Comment les premières années de vie active s‘articulent-elles avec les débuts de la vie conjugale et familiale ? Les enquêtes Génération du Céreq documentent ce double processus de construction familiale et professionnelle sur les sept premières années qui suivent la sortie de formation initiale, et permettent d’offrir un panorama des évolutions. Pour les jeunes en couple en 2005, ces deux « carrières » s‘agençaient différemment pour les femmes et pour les hommes : ceux de 2017 ont-ils pu dépoussiérer les stéréotypes et balayer les clivages encore à l’œuvre parmi leurs aînés ?

Depuis plus de vingt ans, la question des inégalités entre les femmes et les hommes sur le marché du travail est au cœur des politiques publiques. Leur philosophie est non seulement de veiller à l’égalité professionnelle entre les sexes, mais aussi de favoriser l’articulation des temps de vie au sein des familles1 . Ce volontarisme politique, également porté par l’Union européenne, vise à soutenir le rapprochement des carrières des femmes et des hommes, reconnaissant ainsi que la construction familiale et ses implications sur la carrière professionnelle pèsent incontestablement plus sur les épaules des femmes. Les enquêtes Génération permettent d’analyser les liens entre les débuts de « carrières » professionnelle et familiale des jeunes, à travers des questions portant sur la vie en couple, la répartition des tâches domestiques, les éventuelles conséquences de la naissance d’un enfant sur la vie professionnelle (Cf. Encadré méthodologique). Elles offrent de surcroît l’occasion d’interroger les évolutions intervenues au sein des jeunes couples à 12 ans d’intervalle. [1]

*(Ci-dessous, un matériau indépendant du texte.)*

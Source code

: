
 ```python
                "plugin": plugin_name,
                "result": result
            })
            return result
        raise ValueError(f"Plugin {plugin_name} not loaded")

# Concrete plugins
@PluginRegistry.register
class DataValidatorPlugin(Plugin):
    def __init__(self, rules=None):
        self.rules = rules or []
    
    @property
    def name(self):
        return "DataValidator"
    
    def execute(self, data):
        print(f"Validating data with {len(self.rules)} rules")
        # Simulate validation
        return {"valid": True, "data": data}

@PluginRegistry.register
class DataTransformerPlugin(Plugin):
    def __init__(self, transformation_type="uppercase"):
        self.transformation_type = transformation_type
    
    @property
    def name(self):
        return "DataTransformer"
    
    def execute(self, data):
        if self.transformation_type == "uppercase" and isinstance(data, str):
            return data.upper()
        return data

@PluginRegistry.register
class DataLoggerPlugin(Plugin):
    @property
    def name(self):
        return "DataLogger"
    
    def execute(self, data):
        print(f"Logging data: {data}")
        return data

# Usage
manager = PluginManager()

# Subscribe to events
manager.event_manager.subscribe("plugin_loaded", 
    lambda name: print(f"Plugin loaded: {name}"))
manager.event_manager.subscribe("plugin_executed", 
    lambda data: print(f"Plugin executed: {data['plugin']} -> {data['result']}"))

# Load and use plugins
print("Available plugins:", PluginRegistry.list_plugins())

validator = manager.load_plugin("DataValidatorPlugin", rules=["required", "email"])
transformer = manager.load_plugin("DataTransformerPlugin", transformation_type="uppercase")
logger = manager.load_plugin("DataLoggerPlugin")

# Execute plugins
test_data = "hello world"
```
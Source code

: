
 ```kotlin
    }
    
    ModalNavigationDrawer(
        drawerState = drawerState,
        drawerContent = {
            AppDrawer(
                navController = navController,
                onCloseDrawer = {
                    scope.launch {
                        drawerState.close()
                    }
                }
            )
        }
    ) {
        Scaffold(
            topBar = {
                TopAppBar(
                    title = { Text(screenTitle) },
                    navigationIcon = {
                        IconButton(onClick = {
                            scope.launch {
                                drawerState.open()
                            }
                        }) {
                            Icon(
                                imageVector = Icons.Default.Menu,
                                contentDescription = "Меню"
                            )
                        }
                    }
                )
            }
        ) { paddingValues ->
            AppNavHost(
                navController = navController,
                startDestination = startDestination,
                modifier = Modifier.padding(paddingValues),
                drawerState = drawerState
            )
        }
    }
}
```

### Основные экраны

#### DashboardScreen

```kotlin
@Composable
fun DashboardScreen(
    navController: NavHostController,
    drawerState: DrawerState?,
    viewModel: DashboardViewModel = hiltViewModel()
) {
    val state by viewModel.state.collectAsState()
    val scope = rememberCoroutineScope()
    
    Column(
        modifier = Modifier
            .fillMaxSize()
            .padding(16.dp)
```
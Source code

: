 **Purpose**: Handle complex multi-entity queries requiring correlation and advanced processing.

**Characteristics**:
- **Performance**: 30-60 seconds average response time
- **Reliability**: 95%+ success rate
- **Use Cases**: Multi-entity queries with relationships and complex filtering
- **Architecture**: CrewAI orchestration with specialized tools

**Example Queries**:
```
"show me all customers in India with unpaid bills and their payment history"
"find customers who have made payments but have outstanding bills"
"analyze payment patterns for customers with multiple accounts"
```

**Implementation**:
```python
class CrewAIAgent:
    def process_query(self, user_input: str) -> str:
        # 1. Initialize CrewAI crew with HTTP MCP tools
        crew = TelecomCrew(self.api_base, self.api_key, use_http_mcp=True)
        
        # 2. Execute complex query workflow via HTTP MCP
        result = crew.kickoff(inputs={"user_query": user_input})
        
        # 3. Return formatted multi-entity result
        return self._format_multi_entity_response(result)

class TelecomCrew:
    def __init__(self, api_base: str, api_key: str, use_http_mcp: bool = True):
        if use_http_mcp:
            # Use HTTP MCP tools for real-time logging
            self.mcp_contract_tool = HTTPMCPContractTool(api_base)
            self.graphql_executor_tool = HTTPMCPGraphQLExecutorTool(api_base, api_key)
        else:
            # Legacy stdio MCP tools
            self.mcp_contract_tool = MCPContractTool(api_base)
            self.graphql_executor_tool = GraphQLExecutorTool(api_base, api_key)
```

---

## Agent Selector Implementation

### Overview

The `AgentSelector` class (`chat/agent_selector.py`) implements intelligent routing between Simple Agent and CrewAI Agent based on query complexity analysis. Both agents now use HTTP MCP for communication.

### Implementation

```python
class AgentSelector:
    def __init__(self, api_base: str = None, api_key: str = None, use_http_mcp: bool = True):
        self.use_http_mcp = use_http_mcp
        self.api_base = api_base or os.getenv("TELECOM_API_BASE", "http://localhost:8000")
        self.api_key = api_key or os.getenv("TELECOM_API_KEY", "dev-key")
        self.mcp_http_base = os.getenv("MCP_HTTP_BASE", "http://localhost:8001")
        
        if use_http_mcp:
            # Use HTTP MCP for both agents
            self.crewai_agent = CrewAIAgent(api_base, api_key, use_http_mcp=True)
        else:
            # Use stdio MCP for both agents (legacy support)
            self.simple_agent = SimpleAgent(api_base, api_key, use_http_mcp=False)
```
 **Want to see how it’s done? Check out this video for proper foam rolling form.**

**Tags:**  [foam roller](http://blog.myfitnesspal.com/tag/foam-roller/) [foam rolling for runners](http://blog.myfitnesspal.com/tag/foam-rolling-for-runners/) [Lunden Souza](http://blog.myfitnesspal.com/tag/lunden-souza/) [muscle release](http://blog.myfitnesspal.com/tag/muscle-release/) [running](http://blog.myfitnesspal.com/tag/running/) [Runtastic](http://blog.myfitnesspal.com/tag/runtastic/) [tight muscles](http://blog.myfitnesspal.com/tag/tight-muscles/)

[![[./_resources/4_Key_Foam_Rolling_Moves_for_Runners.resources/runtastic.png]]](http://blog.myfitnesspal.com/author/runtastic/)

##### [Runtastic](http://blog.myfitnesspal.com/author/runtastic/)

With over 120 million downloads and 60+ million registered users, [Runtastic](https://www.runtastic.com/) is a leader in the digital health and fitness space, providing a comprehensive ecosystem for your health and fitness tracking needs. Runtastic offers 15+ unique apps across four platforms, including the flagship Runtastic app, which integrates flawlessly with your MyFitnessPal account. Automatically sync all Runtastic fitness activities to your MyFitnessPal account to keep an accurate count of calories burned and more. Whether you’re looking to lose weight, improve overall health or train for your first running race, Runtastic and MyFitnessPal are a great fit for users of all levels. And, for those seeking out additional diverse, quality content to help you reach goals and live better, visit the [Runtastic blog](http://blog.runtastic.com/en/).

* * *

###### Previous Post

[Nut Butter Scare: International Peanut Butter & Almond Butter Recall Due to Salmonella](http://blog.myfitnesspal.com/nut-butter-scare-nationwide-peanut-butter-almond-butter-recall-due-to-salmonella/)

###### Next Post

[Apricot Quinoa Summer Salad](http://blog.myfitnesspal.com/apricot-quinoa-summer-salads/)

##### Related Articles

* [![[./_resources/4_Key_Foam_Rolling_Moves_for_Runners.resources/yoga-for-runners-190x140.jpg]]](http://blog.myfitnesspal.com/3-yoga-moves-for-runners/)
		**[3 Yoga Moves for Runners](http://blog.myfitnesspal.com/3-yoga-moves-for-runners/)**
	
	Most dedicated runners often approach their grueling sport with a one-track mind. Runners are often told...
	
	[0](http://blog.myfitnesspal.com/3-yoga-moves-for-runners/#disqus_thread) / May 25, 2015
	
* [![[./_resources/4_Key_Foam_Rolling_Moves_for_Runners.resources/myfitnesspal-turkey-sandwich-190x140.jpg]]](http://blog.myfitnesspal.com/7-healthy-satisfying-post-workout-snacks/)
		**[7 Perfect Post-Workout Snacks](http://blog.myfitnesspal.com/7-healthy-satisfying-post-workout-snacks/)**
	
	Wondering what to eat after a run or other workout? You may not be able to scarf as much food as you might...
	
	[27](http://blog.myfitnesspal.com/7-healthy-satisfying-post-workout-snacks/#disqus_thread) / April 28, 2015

  • 1* Quelques jalons : 2002 : instauration du congé de paternité de 11 jours. 2006 : loi relative à l’égalité salariale entre les femmes et les hommes, qui renforce les droits des femmes en congé de maternité, notamment en matière de salaires, de congés et de protection contre les discriminations. 2008 : « Charte de la Parentalité en Entreprise » qui encourage le développement de bonnes pratiques de conciliation entre vie professionnelle et vie familiale. 2014 : loi sur l’égalité professionnelle qui incite les pères à prendre un congé parental.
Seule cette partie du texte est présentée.